Below is a listing from which only part is wanted; return exactly the lines from the one with "ordering pizza for" up to and including the one with "because only admins".

──────── PROVIDED RECORDS ────────

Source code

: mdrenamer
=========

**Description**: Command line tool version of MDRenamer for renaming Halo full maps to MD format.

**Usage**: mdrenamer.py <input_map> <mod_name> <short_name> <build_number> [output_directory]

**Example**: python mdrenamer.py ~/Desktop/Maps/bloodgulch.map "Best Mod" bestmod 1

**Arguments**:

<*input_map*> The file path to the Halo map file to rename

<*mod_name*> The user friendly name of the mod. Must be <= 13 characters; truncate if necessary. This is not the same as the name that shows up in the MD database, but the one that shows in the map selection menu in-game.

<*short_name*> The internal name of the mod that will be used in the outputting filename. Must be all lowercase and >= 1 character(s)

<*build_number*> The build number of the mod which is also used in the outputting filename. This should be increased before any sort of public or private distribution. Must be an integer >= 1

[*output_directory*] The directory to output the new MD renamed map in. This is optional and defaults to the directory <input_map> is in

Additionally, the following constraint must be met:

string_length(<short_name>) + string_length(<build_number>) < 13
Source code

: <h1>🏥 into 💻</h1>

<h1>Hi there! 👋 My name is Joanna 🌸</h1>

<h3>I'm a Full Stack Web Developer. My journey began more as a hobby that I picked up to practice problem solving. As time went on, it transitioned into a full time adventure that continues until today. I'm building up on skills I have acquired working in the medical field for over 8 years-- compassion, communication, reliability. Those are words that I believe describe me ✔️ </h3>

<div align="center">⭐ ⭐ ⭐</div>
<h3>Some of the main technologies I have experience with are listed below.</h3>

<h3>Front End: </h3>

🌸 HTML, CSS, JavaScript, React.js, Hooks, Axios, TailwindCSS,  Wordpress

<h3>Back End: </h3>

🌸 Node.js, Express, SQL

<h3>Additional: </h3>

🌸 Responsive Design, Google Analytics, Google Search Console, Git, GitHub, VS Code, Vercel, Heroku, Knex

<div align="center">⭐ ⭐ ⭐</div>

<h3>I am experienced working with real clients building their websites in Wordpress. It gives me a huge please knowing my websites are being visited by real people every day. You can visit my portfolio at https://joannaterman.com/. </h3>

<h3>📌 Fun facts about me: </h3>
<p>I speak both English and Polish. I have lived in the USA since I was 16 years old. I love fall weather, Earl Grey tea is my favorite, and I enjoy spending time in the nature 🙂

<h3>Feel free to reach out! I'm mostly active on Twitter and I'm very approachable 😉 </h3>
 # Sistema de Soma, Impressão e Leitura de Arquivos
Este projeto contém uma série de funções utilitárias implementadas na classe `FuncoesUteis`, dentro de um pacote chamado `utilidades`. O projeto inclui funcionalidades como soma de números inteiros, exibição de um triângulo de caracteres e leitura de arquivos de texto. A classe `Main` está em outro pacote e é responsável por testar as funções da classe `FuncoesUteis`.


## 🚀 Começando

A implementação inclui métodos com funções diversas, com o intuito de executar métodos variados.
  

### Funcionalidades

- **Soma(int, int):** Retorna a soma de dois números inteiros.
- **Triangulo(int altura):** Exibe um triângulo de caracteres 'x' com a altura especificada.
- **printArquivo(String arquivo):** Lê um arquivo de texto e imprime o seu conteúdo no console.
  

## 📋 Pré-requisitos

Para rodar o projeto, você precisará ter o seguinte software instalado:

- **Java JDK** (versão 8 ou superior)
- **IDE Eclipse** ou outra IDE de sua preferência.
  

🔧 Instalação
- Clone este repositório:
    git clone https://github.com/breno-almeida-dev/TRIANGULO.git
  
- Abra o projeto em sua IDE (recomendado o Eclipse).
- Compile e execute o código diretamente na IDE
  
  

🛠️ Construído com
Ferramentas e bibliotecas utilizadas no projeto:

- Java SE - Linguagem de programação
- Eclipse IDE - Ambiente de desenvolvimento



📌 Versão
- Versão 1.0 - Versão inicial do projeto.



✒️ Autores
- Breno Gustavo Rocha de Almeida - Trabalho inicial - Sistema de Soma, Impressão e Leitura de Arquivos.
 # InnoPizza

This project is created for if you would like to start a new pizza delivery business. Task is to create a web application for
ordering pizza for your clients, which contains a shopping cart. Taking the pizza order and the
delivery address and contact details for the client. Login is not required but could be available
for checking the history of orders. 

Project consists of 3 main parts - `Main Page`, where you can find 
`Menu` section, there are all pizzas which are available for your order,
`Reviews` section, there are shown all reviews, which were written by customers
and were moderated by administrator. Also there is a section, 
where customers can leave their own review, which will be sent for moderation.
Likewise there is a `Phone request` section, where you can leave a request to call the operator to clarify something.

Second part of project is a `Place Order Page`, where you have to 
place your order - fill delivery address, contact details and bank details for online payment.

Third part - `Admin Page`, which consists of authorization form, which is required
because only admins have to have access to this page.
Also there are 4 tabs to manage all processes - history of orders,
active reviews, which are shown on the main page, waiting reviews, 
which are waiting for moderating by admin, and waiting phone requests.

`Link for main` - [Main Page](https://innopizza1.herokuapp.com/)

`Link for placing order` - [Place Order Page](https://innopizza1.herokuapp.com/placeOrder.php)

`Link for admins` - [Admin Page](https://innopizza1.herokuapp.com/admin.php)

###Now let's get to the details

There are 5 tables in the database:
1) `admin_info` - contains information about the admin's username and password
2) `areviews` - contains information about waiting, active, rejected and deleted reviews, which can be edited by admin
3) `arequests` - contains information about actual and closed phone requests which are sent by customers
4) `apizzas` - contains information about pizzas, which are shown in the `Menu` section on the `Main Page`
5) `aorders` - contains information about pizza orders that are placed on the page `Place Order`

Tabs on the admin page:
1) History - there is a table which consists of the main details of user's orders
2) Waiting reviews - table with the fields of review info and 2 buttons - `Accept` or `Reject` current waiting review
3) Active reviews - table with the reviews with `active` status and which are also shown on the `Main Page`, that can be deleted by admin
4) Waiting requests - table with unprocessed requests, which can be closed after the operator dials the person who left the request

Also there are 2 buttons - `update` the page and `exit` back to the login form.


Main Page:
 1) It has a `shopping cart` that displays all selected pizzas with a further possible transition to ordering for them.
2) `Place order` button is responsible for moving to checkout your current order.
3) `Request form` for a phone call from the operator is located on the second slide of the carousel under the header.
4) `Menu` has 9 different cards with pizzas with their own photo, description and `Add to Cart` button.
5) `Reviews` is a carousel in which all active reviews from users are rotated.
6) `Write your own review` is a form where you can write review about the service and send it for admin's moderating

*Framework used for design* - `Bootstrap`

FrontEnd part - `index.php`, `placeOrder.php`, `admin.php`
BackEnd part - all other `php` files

────────

● RESPONSE FOR THIS EXERCISE
ordering pizza for your clients, which contains a shopping cart. Taking the pizza order and the
delivery address and contact details for the client. Login is not required but could be available
for checking the history of orders. 

Project consists of 3 main parts - `Main Page`, where you can find 
`Menu` section, there are all pizzas which are available for your order,
`Reviews` section, there are shown all reviews, which were written by customers
and were moderated by administrator. Also there is a section, 
where customers can leave their own review, which will be sent for moderation.
Likewise there is a `Phone request` section, where you can leave a request to call the operator to clarify something.

Second part of project is a `Place Order Page`, where you have to 
place your order - fill delivery address, contact details and bank details for online payment.

Third part - `Admin Page`, which consists of authorization form, which is required
because only admins have to have access to this page.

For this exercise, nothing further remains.